(NEW YORK) — Once kids reach a certain age, they’re expected to address adults as something other than “so-and-so’s mommy” and “so-and-so’s daddy.”
In school, the rules are clear. The teacher indicates on day one what the students should call him or her — and that’s that.
But outside of school, when addressing their friends’ parents and their parents’ friends, the rules for what children should call adults are totally unclear.
Good Morning America posed the question of whether or not kids should call adults by their first names in a 30,000 member Facebook group for moms. The responses were varied, but there does seem to be one trend: the days of addressing adults as Mr. or Ms. Last Name are definitely on the decline.
Popular alternatives for a hypothetical person named Mary Jones: Miss Mary, Ms. Mary, Aunty Mary (depending both on culture and degree of closeness to the family) and Ma’am.
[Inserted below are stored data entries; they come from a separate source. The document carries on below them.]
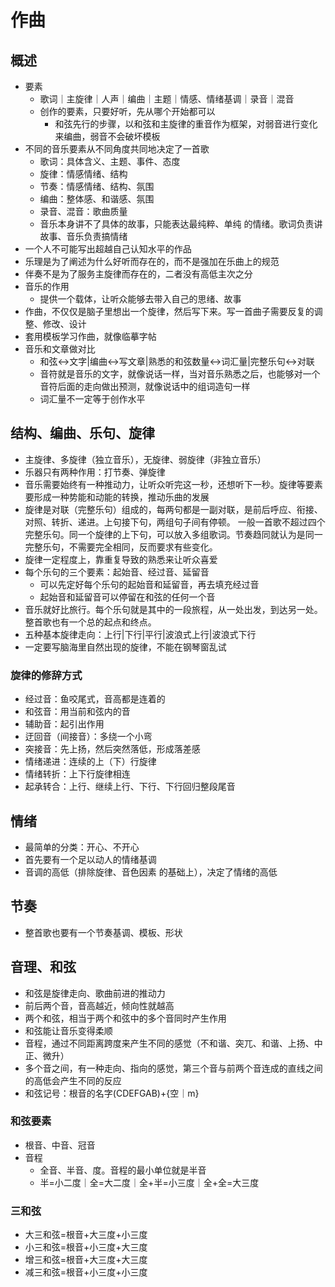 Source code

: # 作曲

## 概述
- 要素
  - 歌词｜主旋律｜人声｜编曲｜主题｜情感、情绪基调｜录音｜混音
  - 创作的要素，只要好听，先从哪个开始都可以
    - 和弦先行的步骤，以和弦和主旋律的重音作为框架，对弱音进行变化来编曲，弱音不会破坏模板
- 不同的音乐要素从不同角度共同地决定了一首歌
  - 歌词：具体含义、主题、事件、态度
  - 旋律：情感情绪、结构
  - 节奏：情感情绪、结构、氛围
  - 编曲：整体感、和谐感、氛围
  - 录音、混音：歌曲质量
  - 音乐本身讲不了具体的故事，只能表达最纯粹、单纯 的情绪。歌词负责讲故事、音乐负责搞情绪
- 一个人不可能写出超越自己认知水平的作品
- 乐理是为了阐述为什么好听而存在的，而不是强加在乐曲上的规范
- 伴奏不是为了服务主旋律而存在的，二者没有高低主次之分
- 音乐的作用 
  - 提供一个载体，让听众能够去带入自己的思绪、故事
- 作曲，不仅仅是脑子里想出一个旋律，然后写下来。写一首曲子需要反复的调整、修改、设计
- 套用模板学习作曲，就像临摹字帖
- 音乐和文章做对比
  - 和弦<->文字|编曲<->写文章|熟悉的和弦数量<->词汇量|完整乐句<->对联
  - 音符就是音乐的文字，就像说话一样，当对音乐熟悉之后，也能够对一个音符后面的走向做出预测，就像说话中的组词造句一样
  - 词汇量不一定等于创作水平


## 结构、编曲、乐句、旋律
- 主旋律、多旋律（独立音乐），无旋律、弱旋律（非独立音乐）
- 乐器只有两种作用：打节奏、弹旋律
- 音乐需要始终有一种推动力，让听众听完这一秒，还想听下一秒。旋律等要素要形成一种势能和动能的转换，推动乐曲的发展
- 旋律是对联（完整乐句）组成的，每两句都是一副对联，是前后呼应、衔接、对照、转折、递进。上句接下句，两组句子间有停顿。 一般一首歌不超过四个完整乐句。同一个旋律的上下句，可以放入多组歌词。节奏趋同就认为是同一完整乐句，不需要完全相同，反而要求有些变化。
- 旋律一定程度上，靠重复导致的熟悉来让听众喜爱
- 每个乐句的三个要素：起始音、经过音、延留音
  - 可以先定好每个乐句的起始音和延留音，再去填充经过音
  - 起始音和延留音可以停留在和弦的任何一个音
- 音乐就好比旅行。每个乐句就是其中的一段旅程，从一处出发，到达另一处。整首歌也有一个总的起点和终点。
- 五种基本旋律走向：上行|下行|平行|波浪式上行|波浪式下行
- 一定要写脑海里自然出现的旋律，不能在钢琴窗乱试
### 旋律的修辞方式
- 经过音：鱼咬尾式，音高都是连着的
- 和弦音：用当前和弦内的音
- 辅助音：起引出作用
- 迂回音（间接音）：多绕一个小弯
- 突接音：先上扬，然后突然落低，形成落差感
- 情绪递进：连续的上（下）行旋律
- 情绪转折：上下行旋律相连
- 起承转合：上行、继续上行、下行、下行回归整段尾音


## 情绪
- 最简单的分类：开心、不开心
- 首先要有一个足以动人的情绪基调
- 音调的高低（排除旋律、音色因素 的基础上），决定了情绪的高低

## 节奏
- 整首歌也要有一个节奏基调、模板、形状

## 音理、和弦
- 和弦是旋律走向、歌曲前进的推动力
- 前后两个音，音高越近，倾向性就越高
- 两个和弦，相当于两个和弦中的多个音同时产生作用
- 和弦能让音乐变得柔顺
- 音程，通过不同距离跨度来产生不同的感觉（不和谐、突兀、和谐、上扬、中正、微升）
- 多个音之间，有一种走向、指向的感觉，第三个音与前两个音连成的直线之间的高低会产生不同的反应
- 和弦记号：根音的名字(CDEFGAB)+{空｜m}
### 和弦要素
- 根音、中音、冠音
- 音程
  - 全音、半音、度。音程的最小单位就是半音
  - 半=小二度｜全=大二度｜全+半=小三度｜全+全=大三度 
### 三和弦
- 大三和弦=根音+大三度+小三度
- 小三和弦=根音+小三度+大三度
- 增三和弦=根音+大三度+大三度
- 减三和弦=根音+小三度+小三度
Several people who were teaching their children to call adults by their first names mentioned that this had nothing to do with respect level.
“Personally, I grew up calling my parents’ friends their names and I do the same for my son,” said Jessica Borow Zuckerman. “To me, respect is not in a name — it is in your behavior and attitude.”
I don’t think my children calling their teachers/superiors/adults by their first names impacted their level of respect. In fact, I think the use of first names made my children feel more secure and comfortable with their teachers and their environment.
Lyn Fay grew up using the hypothetical “Mrs. Jones” to address adults but her children do not.
“When I was growing up in Ohio my mom insisted we call adults Mr/Mrs,” she wrote. “As a parent in [New York City], my kids’ friends called me by my first name… and teachers/principal were also on a first name basis (e.g. Susie, Doreen, Amy).”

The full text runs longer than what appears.